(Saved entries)
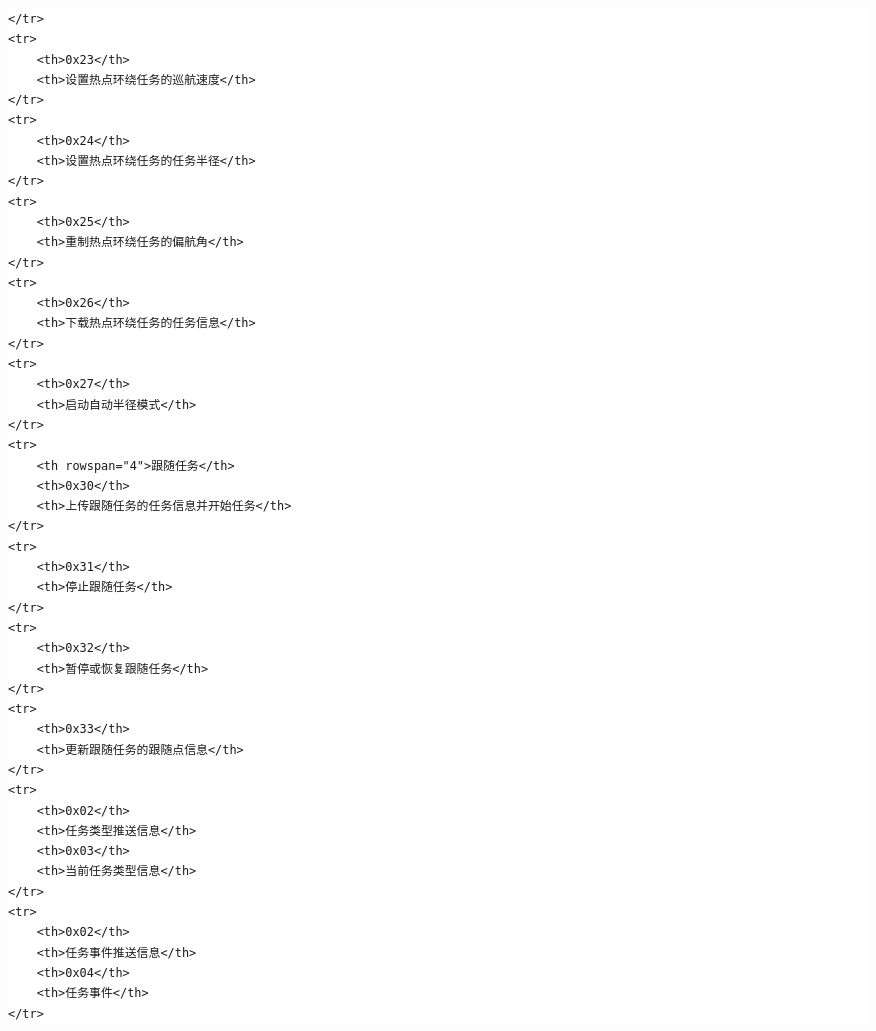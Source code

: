     </tr>
    <tr>
        <th>0x23</th>
        <th>设置热点环绕任务的巡航速度</th>
    </tr>
    <tr>
        <th>0x24</th>
        <th>设置热点环绕任务的任务半径</th>
    </tr>
    <tr>
        <th>0x25</th>
        <th>重制热点环绕任务的偏航角</th>
    </tr>
    <tr>
        <th>0x26</th>
        <th>下载热点环绕任务的任务信息</th>
    </tr>
    <tr>
        <th>0x27</th>
        <th>启动自动半径模式</th>
    </tr>
    <tr>
        <th rowspan="4">跟随任务</th>
        <th>0x30</th>
        <th>上传跟随任务的任务信息并开始任务</th>
    </tr>
    <tr>
        <th>0x31</th>
        <th>停止跟随任务</th>
    </tr>
    <tr>
        <th>0x32</th>
        <th>暂停或恢复跟随任务</th>
    </tr>
    <tr>
        <th>0x33</th>
        <th>更新跟随任务的跟随点信息</th>
    </tr>
    <tr>
        <th>0x02</th>
        <th>任务类型推送信息</th>
        <th>0x03</th>
        <th>当前任务类型信息</th>
    </tr>
    <tr>
        <th>0x02</th>
        <th>任务事件推送信息</th>
        <th>0x04</th>
        <th>任务事件</th>
    </tr>
</table>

WHAT THE TASK ASKS: Output these and nothing else: the lines from the one holding "<th>0x31</th>" through the final line of the entries above, exactly as they appear.

ANSWER SPACE:
        <th>0x31</th>
        <th>停止跟随任务</th>
    </tr>
    <tr>
        <th>0x32</th>
        <th>暂停或恢复跟随任务</th>
    </tr>
    <tr>
        <th>0x33</th>
        <th>更新跟随任务的跟随点信息</th>
    </tr>
    <tr>
        <th>0x02</th>
        <th>任务类型推送信息</th>
        <th>0x03</th>
        <th>当前任务类型信息</th>
    </tr>
    <tr>
        <th>0x02</th>
        <th>任务事件推送信息</th>
        <th>0x04</th>
        <th>任务事件</th>
    </tr>
</table>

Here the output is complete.